Problem details: Whenever a line in the material below includes "kwargs", copy that line.

=== Begin Enclosure ===

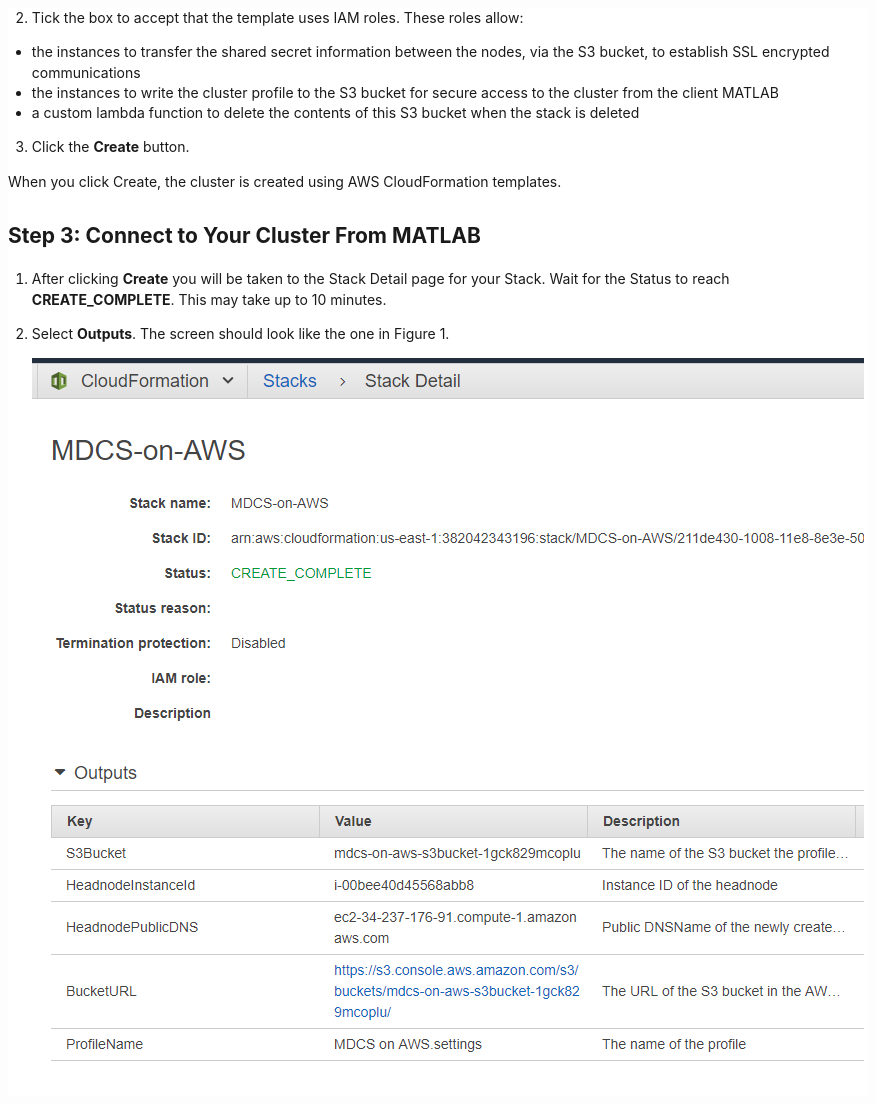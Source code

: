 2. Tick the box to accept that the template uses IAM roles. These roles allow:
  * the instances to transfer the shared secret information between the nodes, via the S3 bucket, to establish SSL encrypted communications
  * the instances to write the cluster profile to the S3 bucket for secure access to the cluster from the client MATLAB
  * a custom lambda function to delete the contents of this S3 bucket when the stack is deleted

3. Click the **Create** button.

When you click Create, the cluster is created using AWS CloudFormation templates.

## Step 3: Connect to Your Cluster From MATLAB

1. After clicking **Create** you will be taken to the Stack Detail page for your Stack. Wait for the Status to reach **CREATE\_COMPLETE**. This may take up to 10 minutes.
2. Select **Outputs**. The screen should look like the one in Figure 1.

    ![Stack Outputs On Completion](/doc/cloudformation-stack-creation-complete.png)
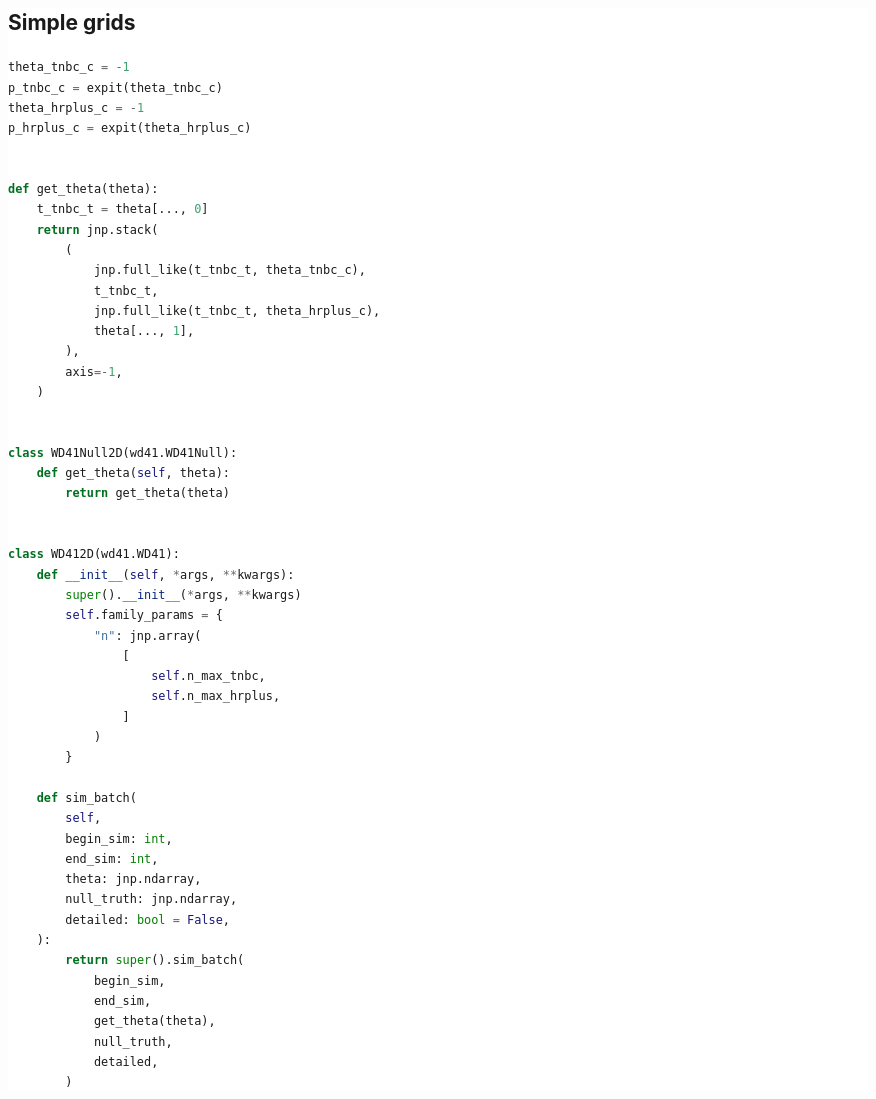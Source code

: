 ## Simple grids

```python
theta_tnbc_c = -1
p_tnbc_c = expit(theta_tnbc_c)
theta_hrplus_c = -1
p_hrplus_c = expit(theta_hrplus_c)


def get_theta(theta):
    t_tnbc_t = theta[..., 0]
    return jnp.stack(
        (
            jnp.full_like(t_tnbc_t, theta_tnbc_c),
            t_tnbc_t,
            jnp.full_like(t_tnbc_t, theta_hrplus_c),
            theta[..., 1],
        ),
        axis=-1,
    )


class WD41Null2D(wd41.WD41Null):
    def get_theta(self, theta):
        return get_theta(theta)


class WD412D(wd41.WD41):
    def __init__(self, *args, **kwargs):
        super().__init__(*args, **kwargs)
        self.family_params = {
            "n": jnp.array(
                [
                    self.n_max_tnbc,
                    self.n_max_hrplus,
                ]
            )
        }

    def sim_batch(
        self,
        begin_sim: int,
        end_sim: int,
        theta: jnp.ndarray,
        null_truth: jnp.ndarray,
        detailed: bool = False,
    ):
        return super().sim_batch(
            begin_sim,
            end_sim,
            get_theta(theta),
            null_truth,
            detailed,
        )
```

=== End Enclosure ===

Task solution:
    def __init__(self, *args, **kwargs):
        super().__init__(*args, **kwargs)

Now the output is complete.